As for appointments, couldn't they find that info in your day to day calendar?
(Does Alexa interface with e.g. Google Calendar?). If my doctor's appointment
are in some other database and not duplicated there, I'd probably miss it.

Although, a tool reminding me to take my medicine (which particular pills)
would be an interesting feature. Or one that can refill my prescription
online. If only it came without the whole mass surveillance/we're going to
sell your data problem.

------
rjknight
The data in question seems to be open-ish data that is already broadly
available from the NHS Content API
([https://developer.api.nhs.uk/documentation/content-
api](https://developer.api.nhs.uk/documentation/content-api)).

The standard terms allow anyone to reproduce this data, providing that certain
conditions are met. One of this involves the display of a graphic indicating
that the data has been syndicated from the NHS, which is obviously not
possible with a service that has no visible user interface, which (partially)
explains the need for an Amazon Echo-specific license agreement.

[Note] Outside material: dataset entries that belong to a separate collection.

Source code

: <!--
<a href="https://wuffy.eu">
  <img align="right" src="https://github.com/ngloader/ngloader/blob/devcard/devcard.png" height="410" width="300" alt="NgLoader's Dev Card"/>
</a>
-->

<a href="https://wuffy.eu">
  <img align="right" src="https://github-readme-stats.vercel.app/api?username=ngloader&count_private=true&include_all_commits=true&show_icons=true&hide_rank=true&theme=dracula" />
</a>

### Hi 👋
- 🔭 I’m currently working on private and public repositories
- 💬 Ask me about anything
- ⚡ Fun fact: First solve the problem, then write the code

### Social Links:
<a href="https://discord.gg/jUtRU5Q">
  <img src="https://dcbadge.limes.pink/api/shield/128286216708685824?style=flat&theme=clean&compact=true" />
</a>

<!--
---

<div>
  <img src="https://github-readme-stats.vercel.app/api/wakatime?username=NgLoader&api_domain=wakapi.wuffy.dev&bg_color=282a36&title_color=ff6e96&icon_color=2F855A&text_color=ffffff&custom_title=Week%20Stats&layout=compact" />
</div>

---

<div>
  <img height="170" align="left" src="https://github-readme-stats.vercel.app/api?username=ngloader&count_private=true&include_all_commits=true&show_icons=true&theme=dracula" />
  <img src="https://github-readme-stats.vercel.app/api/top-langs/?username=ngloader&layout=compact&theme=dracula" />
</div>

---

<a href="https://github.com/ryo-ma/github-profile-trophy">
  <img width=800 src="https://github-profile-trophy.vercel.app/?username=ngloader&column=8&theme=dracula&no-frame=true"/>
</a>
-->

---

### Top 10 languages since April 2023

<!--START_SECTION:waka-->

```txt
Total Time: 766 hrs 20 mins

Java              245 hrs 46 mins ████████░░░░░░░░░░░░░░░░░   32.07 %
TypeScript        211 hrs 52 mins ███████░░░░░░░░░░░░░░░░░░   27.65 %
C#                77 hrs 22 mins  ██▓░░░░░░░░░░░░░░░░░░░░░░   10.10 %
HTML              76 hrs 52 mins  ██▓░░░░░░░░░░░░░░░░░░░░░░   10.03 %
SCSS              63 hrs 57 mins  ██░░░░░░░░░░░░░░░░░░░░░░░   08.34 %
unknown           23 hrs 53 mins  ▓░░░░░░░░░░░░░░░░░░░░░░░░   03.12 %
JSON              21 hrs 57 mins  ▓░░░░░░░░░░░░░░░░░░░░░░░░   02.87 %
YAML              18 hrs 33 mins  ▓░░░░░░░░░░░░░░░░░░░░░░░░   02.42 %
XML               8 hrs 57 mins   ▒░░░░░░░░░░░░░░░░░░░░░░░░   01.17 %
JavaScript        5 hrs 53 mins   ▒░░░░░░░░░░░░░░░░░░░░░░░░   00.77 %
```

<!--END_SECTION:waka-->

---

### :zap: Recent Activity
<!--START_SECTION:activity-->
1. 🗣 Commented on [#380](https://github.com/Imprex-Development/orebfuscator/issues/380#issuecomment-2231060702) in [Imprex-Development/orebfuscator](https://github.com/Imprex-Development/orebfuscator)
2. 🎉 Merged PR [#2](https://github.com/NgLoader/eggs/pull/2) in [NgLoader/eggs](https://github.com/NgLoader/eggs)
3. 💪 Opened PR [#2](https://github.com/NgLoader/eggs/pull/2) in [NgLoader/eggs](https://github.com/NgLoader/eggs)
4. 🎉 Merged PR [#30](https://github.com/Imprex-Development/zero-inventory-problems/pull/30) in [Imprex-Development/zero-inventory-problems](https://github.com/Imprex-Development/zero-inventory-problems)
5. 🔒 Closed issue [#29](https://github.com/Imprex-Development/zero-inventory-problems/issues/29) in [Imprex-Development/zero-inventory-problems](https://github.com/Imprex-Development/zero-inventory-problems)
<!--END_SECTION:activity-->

One might object to the fact that Amazon was able to negotiate a custom
agreement that is not available to others, and it would certainly be good if
other voice-oriented services were able to access the data on similar terms.
Beyond that, objections to Amazon having access to this data must be rooted in
either a) dislike of Amazon for other reasons or b) dislike of the general
principle of open data. I think it's mostly 'a', on the basis that Amazon
doesn't pay 'enough' tax, but ends up turning into 'b' as the suggestion is
made that perhaps Amazon should pay for access to data that is otherwise open.
It's a confusing mess of an argument.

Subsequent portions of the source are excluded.